O ransomware Megazord, variante escrita em Rust e ligada à operação Akira, implementa essa abordagem exigindo um parâmetro chamado Build ID. Sem o argumento correto, o malware não inicia seu fluxo malicioso, o que dificulta a execução não autorizada por ferramentas de análise e ambientes de detecção automática.
Esse recurso atua como uma barreira de anti-análise e também como um controle interno — permitindo que apenas operadores autorizados consigam ativar a amostra, mantendo o controle sobre o uso e a distribuição do ransomware.
Ao analisarmos o menu de ajuda (–help), somos capazes de observar que há várias flags de controle, inclusive a responsável pelo Build ID (–id).
Ao tentarmos utilizar qualquer texto como senha, nos é retornado a mensagem de erros descrita na imagem abaixo.
Apesar da exigência de um Build ID como mecanismo de controle e anti-análise, os desenvolvedores do ransomware Megazord não implementaram qualquer tipo de ofuscação para esse identificador. Essa falha permite que analistas de segurança identifiquem e compreendam a lógica por trás do algoritmo de validação do argumento --id
, utilizado na linha de comando.
A visibilidade da string e da rotina de checagem no código facilita a engenharia reversa e possibilita a replicação do comportamento do malware em ambientes controlados — sem depender de tentativa e erro.

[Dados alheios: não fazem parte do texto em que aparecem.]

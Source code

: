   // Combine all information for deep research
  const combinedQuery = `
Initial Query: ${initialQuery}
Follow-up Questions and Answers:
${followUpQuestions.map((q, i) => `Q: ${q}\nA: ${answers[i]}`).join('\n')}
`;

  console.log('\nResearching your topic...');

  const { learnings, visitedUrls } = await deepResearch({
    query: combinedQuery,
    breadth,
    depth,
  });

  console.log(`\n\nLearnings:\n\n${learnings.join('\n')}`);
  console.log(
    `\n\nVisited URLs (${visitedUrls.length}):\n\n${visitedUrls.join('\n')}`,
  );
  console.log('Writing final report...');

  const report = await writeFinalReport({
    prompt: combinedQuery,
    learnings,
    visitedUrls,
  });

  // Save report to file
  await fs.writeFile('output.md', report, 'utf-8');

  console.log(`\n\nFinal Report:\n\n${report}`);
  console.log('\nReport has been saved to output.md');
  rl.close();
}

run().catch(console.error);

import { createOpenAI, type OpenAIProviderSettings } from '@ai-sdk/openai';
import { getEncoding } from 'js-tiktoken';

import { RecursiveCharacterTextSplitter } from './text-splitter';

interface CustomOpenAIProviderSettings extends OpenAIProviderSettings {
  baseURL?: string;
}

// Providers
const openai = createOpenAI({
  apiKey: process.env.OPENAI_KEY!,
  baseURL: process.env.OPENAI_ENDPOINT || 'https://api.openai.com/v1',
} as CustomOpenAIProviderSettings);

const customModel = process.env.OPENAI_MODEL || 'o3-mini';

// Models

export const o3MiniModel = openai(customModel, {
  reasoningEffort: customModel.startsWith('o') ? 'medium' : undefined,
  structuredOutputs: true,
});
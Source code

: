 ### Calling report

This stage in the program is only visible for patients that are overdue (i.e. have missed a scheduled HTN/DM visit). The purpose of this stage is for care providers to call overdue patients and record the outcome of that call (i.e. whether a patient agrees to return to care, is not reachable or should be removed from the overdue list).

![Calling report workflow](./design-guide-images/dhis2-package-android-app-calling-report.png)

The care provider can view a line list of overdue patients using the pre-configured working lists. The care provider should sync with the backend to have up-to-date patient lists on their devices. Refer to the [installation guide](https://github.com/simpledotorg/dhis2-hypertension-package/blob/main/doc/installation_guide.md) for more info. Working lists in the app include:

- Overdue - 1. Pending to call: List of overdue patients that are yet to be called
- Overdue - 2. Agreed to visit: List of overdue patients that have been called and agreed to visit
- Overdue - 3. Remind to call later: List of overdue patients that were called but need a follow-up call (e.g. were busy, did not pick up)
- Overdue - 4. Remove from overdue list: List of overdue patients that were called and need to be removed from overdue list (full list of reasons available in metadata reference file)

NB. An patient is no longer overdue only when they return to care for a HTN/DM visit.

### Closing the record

Essa característica evidencia um equilíbrio incompleto entre sofisticação técnica e proteção do código, oferecendo uma brecha valiosa para especialistas em análise de ameaças e cibersegurança forense.
Conforme observado na imagem acima, o ransomware Megazord realiza a verificação do Build ID por meio de uma estrutura condicional simples do tipo if/else
. Essa checagem avalia se a string fornecida como argumento corresponde ao Build ID esperado, antes de prosseguir com a execução maliciosa.
O processo é direto: o código identifica a presença da string por meio de uma função de validação, que recebe como parâmetro um ponteiro para uma cadeia de caracteres em texto puro — ou seja, o Build ID correto está embutido diretamente no binário, sem ofuscação.
Essa simplicidade facilita a engenharia reversa e permite que analistas identifiquem o valor necessário para executar a amostra em ambiente controlado, tornando esse ponto do código um dos mais acessíveis para estudos técnicos e desenvolvimento de contramedidas.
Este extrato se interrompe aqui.